Il y a déjà des indications. Si la totalité venait de Dakar, cela aurait été plus inquiétant. Il est vrai que si l'on est prêt des sources d'information, on en profite par rapport à ceux qui sont éloignés. C'est aussi valable en France, aux Usa, partout ailleurs. Car dans les régions, on a difficilement accès à l'information. Mais il y a eu des tournées dans les régions, on a beaucoup informé à travers les centres culturels régionaux. Il y a là l'émergence d'un cinéma régional, c'est cela qui fait la force du 7e art. Car il y a multiplicité d'histoires, de regards.
Aujourd'hui, ce cinéma régional se pointe et j'espère que la direction de la cinématographie fera le nécessaire pour faire en sorte que ces régions bénéficient d'atelier d'écriture de scénario, à la gestion d'une maison de production et qu'on puisse au prochain appel avoir des projets venant de toutes les régions. Pour le moment, on a quatre régions. Dans le passé on a eu un cinéma dakarois. Heureusement qu'aujourd'hui, il y a un cinéma du Fouta, de la Casamance. Ces projets financés permettront à Saint-Louis, Fatick, Louga d'avoir leur cinéma. Pourquoi c'est important, parce que le cinéma est allié au tourisme.

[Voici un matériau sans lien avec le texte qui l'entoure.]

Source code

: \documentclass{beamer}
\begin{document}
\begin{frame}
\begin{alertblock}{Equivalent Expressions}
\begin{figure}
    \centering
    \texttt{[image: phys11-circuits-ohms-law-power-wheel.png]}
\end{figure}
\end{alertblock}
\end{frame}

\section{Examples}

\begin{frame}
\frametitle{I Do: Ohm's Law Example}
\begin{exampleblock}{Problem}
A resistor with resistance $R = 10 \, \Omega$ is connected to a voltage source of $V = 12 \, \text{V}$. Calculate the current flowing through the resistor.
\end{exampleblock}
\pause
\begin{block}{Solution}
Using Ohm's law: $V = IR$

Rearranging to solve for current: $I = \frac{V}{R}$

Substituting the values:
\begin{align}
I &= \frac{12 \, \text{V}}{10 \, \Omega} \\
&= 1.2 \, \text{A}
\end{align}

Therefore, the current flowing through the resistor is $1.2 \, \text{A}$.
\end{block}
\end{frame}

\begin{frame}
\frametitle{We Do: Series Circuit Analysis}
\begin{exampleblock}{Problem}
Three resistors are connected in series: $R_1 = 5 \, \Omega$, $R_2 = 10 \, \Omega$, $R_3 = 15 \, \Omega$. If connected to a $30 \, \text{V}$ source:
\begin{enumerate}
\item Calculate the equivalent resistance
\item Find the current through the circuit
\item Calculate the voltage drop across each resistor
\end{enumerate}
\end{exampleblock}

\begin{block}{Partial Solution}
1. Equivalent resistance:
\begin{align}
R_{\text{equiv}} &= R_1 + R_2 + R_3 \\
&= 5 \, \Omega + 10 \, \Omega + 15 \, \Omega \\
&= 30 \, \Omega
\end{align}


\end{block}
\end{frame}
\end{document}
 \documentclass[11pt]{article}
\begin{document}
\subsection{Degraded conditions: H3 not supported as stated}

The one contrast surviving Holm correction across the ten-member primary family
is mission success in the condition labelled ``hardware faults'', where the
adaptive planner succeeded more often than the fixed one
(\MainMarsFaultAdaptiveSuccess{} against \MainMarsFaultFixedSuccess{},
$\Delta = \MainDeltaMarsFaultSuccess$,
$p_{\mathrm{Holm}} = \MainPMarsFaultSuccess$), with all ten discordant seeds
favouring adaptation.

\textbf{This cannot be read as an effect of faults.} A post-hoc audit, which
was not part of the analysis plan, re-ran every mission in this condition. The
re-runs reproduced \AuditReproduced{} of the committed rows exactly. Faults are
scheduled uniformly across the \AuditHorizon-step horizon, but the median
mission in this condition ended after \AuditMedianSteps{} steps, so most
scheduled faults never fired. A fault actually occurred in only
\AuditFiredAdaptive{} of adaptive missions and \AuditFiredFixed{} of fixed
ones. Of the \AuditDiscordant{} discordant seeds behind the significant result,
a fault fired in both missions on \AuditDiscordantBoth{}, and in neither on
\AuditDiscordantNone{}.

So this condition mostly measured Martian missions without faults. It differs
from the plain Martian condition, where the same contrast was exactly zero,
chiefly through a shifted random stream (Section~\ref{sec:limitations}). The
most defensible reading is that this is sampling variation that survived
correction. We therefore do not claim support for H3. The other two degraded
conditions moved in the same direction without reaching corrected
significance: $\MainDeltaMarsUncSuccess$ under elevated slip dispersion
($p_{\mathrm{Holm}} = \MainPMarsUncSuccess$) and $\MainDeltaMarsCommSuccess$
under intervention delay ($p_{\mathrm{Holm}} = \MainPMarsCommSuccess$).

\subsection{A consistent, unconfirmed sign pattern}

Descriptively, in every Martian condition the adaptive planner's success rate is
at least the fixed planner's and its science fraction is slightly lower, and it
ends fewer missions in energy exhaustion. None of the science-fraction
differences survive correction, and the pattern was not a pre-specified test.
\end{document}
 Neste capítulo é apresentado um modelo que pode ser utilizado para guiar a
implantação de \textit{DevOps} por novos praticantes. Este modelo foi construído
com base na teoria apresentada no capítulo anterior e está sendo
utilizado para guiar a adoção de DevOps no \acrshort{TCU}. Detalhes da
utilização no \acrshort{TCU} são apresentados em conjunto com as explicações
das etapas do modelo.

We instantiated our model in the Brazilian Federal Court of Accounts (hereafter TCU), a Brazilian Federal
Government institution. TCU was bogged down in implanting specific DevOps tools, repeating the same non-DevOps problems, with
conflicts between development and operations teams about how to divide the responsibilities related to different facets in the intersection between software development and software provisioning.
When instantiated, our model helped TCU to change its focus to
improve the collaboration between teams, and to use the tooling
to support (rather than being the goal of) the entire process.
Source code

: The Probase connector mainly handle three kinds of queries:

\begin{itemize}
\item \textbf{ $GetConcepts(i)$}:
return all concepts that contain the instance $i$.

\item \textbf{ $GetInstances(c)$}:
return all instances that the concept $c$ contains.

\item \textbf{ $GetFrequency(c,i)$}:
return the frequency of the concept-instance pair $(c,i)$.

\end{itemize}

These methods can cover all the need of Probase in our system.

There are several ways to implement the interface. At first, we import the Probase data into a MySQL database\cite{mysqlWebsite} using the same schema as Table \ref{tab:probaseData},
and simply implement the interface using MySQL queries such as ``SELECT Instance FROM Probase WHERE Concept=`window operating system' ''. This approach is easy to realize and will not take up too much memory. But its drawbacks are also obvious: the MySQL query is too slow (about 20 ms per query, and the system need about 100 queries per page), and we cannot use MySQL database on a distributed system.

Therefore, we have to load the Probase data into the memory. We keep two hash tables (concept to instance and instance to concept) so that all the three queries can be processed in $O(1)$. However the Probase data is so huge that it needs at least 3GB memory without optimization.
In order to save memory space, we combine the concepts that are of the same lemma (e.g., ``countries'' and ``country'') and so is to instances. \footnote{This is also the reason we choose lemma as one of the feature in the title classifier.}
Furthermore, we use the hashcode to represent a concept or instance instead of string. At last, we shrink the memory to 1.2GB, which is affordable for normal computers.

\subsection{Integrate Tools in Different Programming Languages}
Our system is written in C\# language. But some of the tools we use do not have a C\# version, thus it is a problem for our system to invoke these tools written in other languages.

Un film vend beaucoup de choses, un paysage et forcément ces régions y gagneront. Maintenant avec l'Acte 3 de la décentralisation, il faut que les maires soient conscients que le cinéma n'est pas du simple divertissement, mais une visibilité que l'on donne à sa commune, du travail que l'on crée pour ces concitoyens. A l'exemple de la mairie de Dakar qui avait pris les devants avant même l'Etat (avec un fonds de soutien, ndlr).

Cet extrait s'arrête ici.